It was, moreover, the highest interest of all orthodox churches in the West, amidst the political confusion and in conflict with the Arian Goths, Vandals, and Suevi, to bind themselves closely to a common center, and to secure the powerful protection of a central authority. This center they could not but find in the primitive apostolic church of the metropolis of the world. The Roman bishops were consulted in almost all important questions of doctrine or of discipline. After the end of the fourth century they issued to the Western bishops in reply, pastoral epistles and decretal letters, in which they decided the question at first in the tone of paternal counsel, then in. the tone of apostolic authority, making that which had hitherto been left to free opinion, a fixed statute. The first extant decretal is the Epistola of Pope Siricius to the Spanish bishop Himerius, A.D. 385, which contains, characteristically, a legal enforcement of priestly celibacy, thus of an evidently unapostolic institution; but in this Siricius appeals to “generalia decreta,” which his predecessor Liberius had already issued. In like manner the Roman bishops repeatedly caused the assembling of general or patriarchal councils of the West, like the synod of Arles in 314. After the sixth and seventh centuries they also conferred the palium on the archbishops of Salona, Ravenna, Messina, Syracuse, Palermo, Arles, Autun, Sevilla, Nicopolis (in Epirus), Canterbury, and other metropolitans, in token of their superior jurisdiction.

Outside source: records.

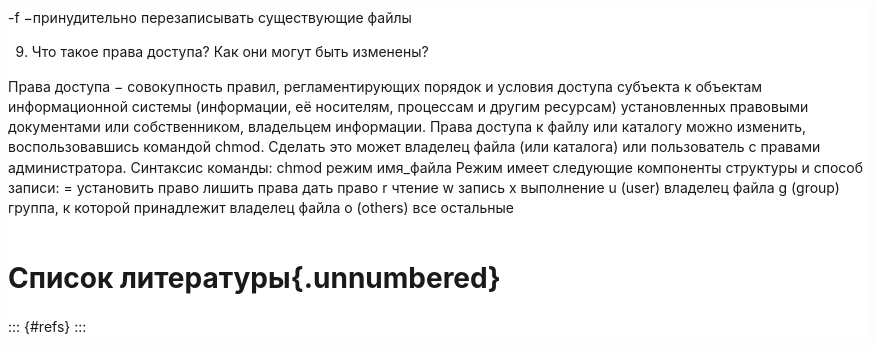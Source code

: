 -f −принудительно перезаписывать существующие файлы

9. Что такое права доступа? Как они могут быть изменены?

Права доступа − совокупность правил, регламентирующих порядок и условия доступа субъекта к объектам информационной системы (информации,
её носителям, процессам и другим ресурсам) установленных правовыми документами или собственником, владельцем информации. Права доступа к файлу или каталогу можно изменить, воспользовавшись командой chmod. Сделать это может владелец файла (или каталога) или пользователь с правами администратора. Синтаксис команды: chmod режим имя_файла Режим имеет следующие компоненты структуры и способ записи: = установить
право лишить права дать право r чтение w запись x выполнение u (user) владелец файла g (group) группа, к которой принадлежит владелец файла o (others) все остальные

# Список литературы{.unnumbered}




::: {#refs}
:::
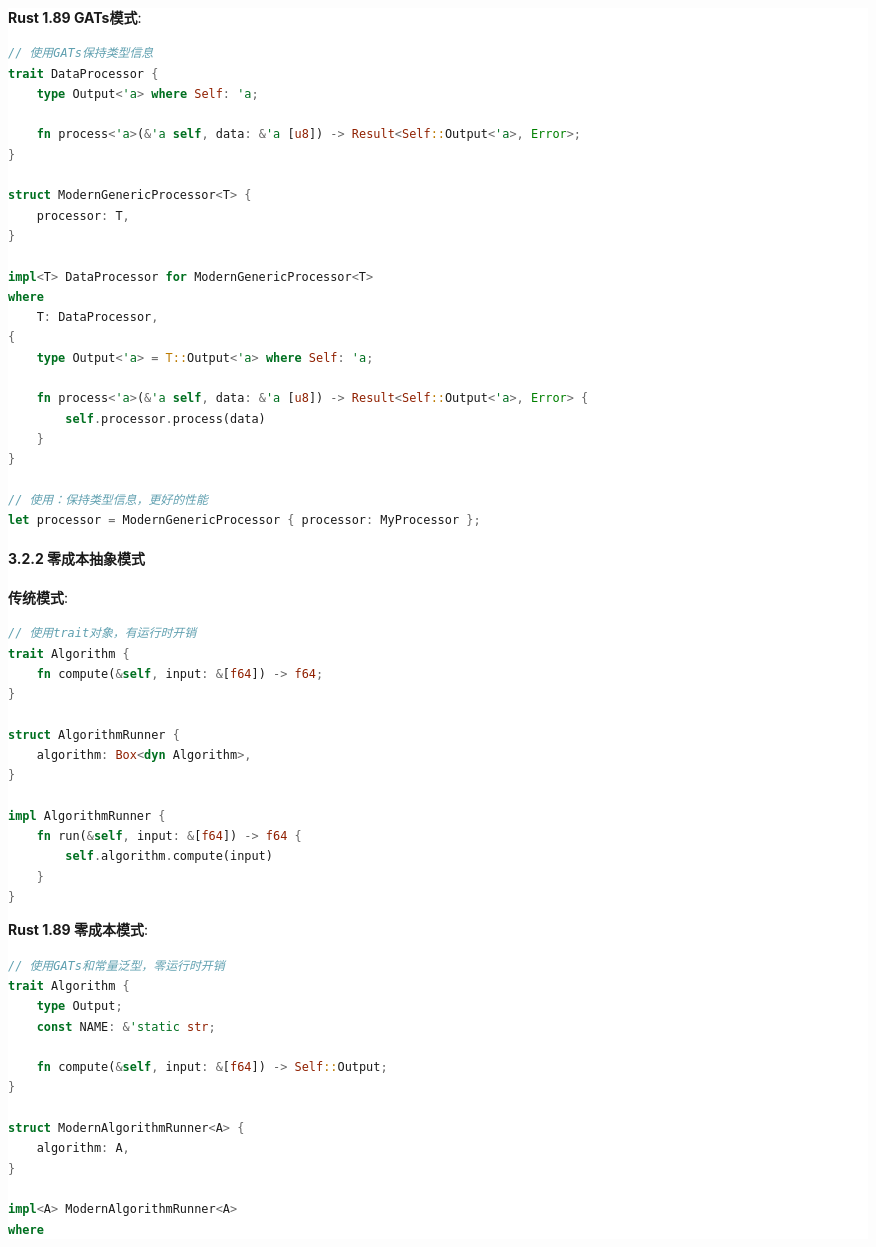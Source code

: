**Rust 1.89 GATs模式**:

```rust
// 使用GATs保持类型信息
trait DataProcessor {
    type Output<'a> where Self: 'a;
    
    fn process<'a>(&'a self, data: &'a [u8]) -> Result<Self::Output<'a>, Error>;
}

struct ModernGenericProcessor<T> {
    processor: T,
}

impl<T> DataProcessor for ModernGenericProcessor<T>
where
    T: DataProcessor,
{
    type Output<'a> = T::Output<'a> where Self: 'a;
    
    fn process<'a>(&'a self, data: &'a [u8]) -> Result<Self::Output<'a>, Error> {
        self.processor.process(data)
    }
}

// 使用：保持类型信息，更好的性能
let processor = ModernGenericProcessor { processor: MyProcessor };
```

#### 3.2.2 零成本抽象模式

**传统模式**:

```rust
// 使用trait对象，有运行时开销
trait Algorithm {
    fn compute(&self, input: &[f64]) -> f64;
}

struct AlgorithmRunner {
    algorithm: Box<dyn Algorithm>,
}

impl AlgorithmRunner {
    fn run(&self, input: &[f64]) -> f64 {
        self.algorithm.compute(input)
    }
}
```

**Rust 1.89 零成本模式**:

```rust
// 使用GATs和常量泛型，零运行时开销
trait Algorithm {
    type Output;
    const NAME: &'static str;
    
    fn compute(&self, input: &[f64]) -> Self::Output;
}

struct ModernAlgorithmRunner<A> {
    algorithm: A,
}

impl<A> ModernAlgorithmRunner<A>
where
```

CONFLICTS AND CONQUEST OF THE LATIN PATRIARCHATE 

But this patriarchal power was not from the beginning and to a uniform extent acknowledged in the entire West. Not until the latter part of the sixth century did it reach the height we have above described. It was not a divine institution, unchangeably fixed from the beginning for all times, like a Biblical article of faith; but, the result of a long process of history, a human ecclesiastical institution under providential direction. In proof of which we have the following incontestable facts: 

In the first place, even in Italy, several metropolitans maintained, down to the close of our period, their own supreme headship, independent of Roman and all other jurisdiction. The archbishops of Milan, who traced their church to the apostle Barnabas, came into no contact with the pope till the latter part of the sixth century, and were ordained without him or his pallium. Gregory I, in 593, during the ravages of the Longobards, was the first who endeavored to exercise patriarchal right there: he reinstated an excommunicated presbyter, who had appealed to him. The metropolitans of Aquileia, who derived their church from the evangelist Mark, and whose city was elevated by Constantine the Great to be the capital of Venetia and Istria, vied with Milan, and even with Rome, calling themselves “patriarchs,” and refusing submission to the papal jurisdiction even under Gregory the Great. The bishop of Ravenna likewise, after 408, when the emperor Honorius selected that city for his residence, became a powerful metropolitan, with jurisdiction over fourteen bishoprics. Nevertheless, he received the pallium from Gregory the Great, and examples occur of ordination by the Roman bishop. 

H.V.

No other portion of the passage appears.